Listed records:
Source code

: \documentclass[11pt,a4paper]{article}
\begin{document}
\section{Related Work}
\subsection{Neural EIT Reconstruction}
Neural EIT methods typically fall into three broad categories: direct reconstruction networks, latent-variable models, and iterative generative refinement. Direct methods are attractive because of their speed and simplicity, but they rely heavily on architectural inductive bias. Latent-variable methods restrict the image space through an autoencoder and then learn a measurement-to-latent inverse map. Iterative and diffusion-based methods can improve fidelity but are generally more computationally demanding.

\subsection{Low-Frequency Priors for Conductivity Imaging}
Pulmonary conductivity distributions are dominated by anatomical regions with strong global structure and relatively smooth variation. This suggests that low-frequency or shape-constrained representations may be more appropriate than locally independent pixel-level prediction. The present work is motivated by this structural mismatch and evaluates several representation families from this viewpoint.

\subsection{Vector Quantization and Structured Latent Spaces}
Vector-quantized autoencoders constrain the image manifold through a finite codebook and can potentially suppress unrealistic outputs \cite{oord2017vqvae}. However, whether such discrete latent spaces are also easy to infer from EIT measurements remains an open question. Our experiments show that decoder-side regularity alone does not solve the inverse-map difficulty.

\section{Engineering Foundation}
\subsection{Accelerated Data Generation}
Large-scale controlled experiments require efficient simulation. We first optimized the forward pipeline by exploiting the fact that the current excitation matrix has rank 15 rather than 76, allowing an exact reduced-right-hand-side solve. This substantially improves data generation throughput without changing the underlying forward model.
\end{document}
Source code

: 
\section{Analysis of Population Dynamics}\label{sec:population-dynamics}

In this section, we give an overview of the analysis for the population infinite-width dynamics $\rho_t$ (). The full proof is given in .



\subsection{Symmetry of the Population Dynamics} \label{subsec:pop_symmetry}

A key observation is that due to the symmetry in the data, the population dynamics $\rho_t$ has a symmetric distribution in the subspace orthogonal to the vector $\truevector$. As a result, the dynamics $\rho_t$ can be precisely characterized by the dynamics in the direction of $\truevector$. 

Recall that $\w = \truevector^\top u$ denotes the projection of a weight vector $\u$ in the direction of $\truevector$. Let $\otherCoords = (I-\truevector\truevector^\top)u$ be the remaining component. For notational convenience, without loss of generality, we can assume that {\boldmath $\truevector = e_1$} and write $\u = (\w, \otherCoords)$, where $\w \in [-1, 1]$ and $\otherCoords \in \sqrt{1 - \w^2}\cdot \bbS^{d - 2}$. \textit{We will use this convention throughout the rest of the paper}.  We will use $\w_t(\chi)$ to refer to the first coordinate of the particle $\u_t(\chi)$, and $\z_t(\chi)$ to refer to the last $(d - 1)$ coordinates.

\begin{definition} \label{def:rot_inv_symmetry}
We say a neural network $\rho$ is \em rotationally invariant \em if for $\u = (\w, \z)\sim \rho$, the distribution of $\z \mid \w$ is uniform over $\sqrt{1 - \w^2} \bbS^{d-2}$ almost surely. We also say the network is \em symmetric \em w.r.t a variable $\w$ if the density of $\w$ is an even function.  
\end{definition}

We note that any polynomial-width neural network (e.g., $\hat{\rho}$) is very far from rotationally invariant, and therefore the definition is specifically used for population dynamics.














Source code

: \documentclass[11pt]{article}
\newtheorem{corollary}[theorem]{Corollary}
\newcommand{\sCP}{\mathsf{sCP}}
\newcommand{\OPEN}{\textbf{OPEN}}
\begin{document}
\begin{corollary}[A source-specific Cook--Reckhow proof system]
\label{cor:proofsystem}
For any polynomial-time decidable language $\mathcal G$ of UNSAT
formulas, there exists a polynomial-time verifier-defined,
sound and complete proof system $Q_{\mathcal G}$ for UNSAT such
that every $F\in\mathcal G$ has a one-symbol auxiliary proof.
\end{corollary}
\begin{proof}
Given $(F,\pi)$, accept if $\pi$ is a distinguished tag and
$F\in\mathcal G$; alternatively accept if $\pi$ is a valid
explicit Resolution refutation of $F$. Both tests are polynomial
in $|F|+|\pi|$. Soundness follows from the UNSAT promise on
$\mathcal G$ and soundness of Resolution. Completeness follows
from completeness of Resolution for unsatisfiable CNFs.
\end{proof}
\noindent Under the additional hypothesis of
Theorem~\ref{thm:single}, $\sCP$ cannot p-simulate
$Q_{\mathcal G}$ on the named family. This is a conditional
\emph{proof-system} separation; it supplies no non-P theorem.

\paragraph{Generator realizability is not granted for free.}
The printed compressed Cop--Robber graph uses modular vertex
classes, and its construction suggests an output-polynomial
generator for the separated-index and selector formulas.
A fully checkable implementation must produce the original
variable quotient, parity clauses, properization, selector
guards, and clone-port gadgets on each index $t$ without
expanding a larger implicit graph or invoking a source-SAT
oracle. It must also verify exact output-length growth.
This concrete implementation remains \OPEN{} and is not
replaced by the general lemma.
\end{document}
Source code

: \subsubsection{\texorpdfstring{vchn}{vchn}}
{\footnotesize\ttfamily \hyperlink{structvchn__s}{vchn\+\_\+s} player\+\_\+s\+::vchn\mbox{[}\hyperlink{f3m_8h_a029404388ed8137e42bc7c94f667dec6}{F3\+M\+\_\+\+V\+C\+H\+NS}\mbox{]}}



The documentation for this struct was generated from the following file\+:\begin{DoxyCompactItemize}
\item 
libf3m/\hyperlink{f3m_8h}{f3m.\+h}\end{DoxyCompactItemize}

Exercise instructions:
Given the data above, which lines hold the string "mathcal"? Return them.

Solved problem:
For any polynomial-time decidable language $\mathcal G$ of UNSAT
sound and complete proof system $Q_{\mathcal G}$ for UNSAT such
that every $F\in\mathcal G$ has a one-symbol auxiliary proof.
$F\in\mathcal G$; alternatively accept if $\pi$ is a valid
$\mathcal G$ and soundness of Resolution. Completeness follows
$Q_{\mathcal G}$ on the named family. This is a conditional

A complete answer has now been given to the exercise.